### TASK GOAL
Collect all lines containing the word "href" from the data.

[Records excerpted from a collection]
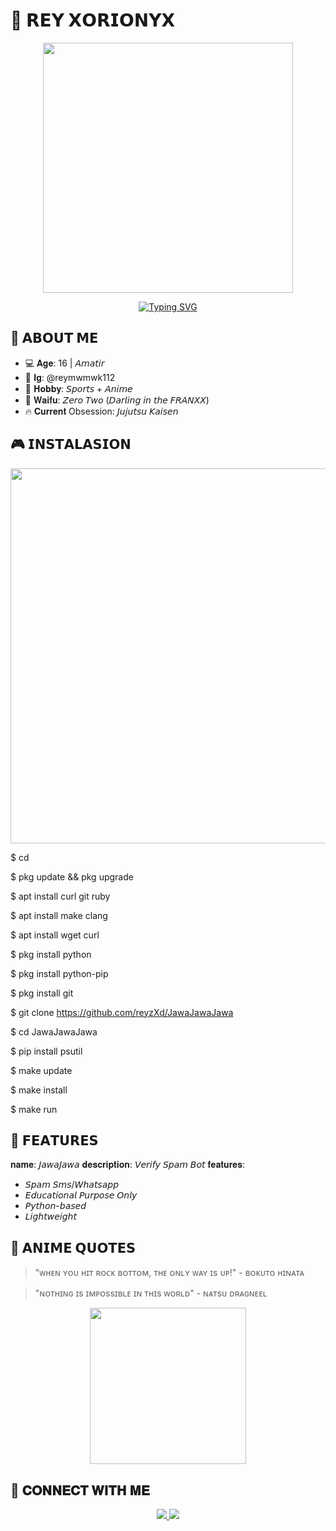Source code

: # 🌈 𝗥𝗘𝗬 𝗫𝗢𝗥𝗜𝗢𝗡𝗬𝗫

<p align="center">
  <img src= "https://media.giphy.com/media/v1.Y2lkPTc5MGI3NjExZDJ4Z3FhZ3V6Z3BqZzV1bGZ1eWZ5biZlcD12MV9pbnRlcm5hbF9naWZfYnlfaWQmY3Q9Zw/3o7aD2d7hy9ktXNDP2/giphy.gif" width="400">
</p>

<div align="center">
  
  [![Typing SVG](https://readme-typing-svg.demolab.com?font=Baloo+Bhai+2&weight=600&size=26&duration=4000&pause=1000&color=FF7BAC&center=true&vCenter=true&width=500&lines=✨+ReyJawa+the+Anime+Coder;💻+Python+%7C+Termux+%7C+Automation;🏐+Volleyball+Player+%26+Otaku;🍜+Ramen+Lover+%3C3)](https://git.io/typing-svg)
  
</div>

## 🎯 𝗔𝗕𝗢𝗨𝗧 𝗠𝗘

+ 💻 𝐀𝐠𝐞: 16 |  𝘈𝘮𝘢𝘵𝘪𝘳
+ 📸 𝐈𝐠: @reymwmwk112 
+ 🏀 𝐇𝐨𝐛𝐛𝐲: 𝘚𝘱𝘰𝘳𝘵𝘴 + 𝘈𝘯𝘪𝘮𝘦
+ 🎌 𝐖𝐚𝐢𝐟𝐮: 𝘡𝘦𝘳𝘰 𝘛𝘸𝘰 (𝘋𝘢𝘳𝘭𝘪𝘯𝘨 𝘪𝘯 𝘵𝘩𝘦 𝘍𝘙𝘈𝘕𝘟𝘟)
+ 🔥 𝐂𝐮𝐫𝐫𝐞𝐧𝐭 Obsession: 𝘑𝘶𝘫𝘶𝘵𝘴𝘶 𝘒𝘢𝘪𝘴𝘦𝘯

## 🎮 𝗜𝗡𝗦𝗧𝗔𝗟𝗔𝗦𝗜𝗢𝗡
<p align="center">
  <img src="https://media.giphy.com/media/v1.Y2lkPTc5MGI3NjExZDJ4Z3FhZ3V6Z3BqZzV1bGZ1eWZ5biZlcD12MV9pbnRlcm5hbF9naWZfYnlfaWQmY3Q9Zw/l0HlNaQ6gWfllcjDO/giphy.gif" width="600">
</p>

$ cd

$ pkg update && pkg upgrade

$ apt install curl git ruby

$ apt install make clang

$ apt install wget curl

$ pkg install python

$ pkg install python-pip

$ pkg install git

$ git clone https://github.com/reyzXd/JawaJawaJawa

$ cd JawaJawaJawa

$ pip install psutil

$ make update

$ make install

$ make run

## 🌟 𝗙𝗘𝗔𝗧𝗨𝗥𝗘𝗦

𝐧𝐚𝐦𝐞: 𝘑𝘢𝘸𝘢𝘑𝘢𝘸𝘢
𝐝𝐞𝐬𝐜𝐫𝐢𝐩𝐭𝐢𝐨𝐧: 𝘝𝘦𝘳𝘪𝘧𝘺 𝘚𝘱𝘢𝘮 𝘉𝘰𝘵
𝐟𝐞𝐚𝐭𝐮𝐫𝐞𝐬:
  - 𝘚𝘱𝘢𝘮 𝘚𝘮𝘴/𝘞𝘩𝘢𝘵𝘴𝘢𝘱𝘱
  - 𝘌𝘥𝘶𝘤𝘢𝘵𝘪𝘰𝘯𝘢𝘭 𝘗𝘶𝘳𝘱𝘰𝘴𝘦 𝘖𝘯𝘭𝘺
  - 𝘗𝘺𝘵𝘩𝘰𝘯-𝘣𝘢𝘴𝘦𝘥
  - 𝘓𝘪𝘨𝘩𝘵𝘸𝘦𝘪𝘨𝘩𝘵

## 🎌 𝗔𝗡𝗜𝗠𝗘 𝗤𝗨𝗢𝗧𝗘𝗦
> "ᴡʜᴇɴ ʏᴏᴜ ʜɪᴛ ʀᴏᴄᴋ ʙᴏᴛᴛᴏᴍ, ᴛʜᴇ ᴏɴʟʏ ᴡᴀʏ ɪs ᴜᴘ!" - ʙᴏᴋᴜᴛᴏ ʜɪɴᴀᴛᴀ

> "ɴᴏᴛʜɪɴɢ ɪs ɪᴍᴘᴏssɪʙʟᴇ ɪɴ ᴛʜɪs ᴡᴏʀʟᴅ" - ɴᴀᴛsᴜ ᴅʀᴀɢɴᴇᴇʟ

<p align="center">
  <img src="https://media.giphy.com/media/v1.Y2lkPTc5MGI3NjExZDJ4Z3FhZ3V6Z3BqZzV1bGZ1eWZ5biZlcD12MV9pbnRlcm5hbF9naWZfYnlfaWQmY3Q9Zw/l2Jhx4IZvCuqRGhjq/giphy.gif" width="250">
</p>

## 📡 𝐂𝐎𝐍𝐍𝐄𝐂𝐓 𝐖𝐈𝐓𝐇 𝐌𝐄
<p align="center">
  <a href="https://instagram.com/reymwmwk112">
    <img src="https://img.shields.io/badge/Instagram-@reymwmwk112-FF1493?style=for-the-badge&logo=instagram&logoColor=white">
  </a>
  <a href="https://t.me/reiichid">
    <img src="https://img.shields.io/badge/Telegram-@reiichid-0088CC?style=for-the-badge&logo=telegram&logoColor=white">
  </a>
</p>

### RESPONSE AREA
  <a href="https://instagram.com/reymwmwk112">
  <a href="https://t.me/reiichid">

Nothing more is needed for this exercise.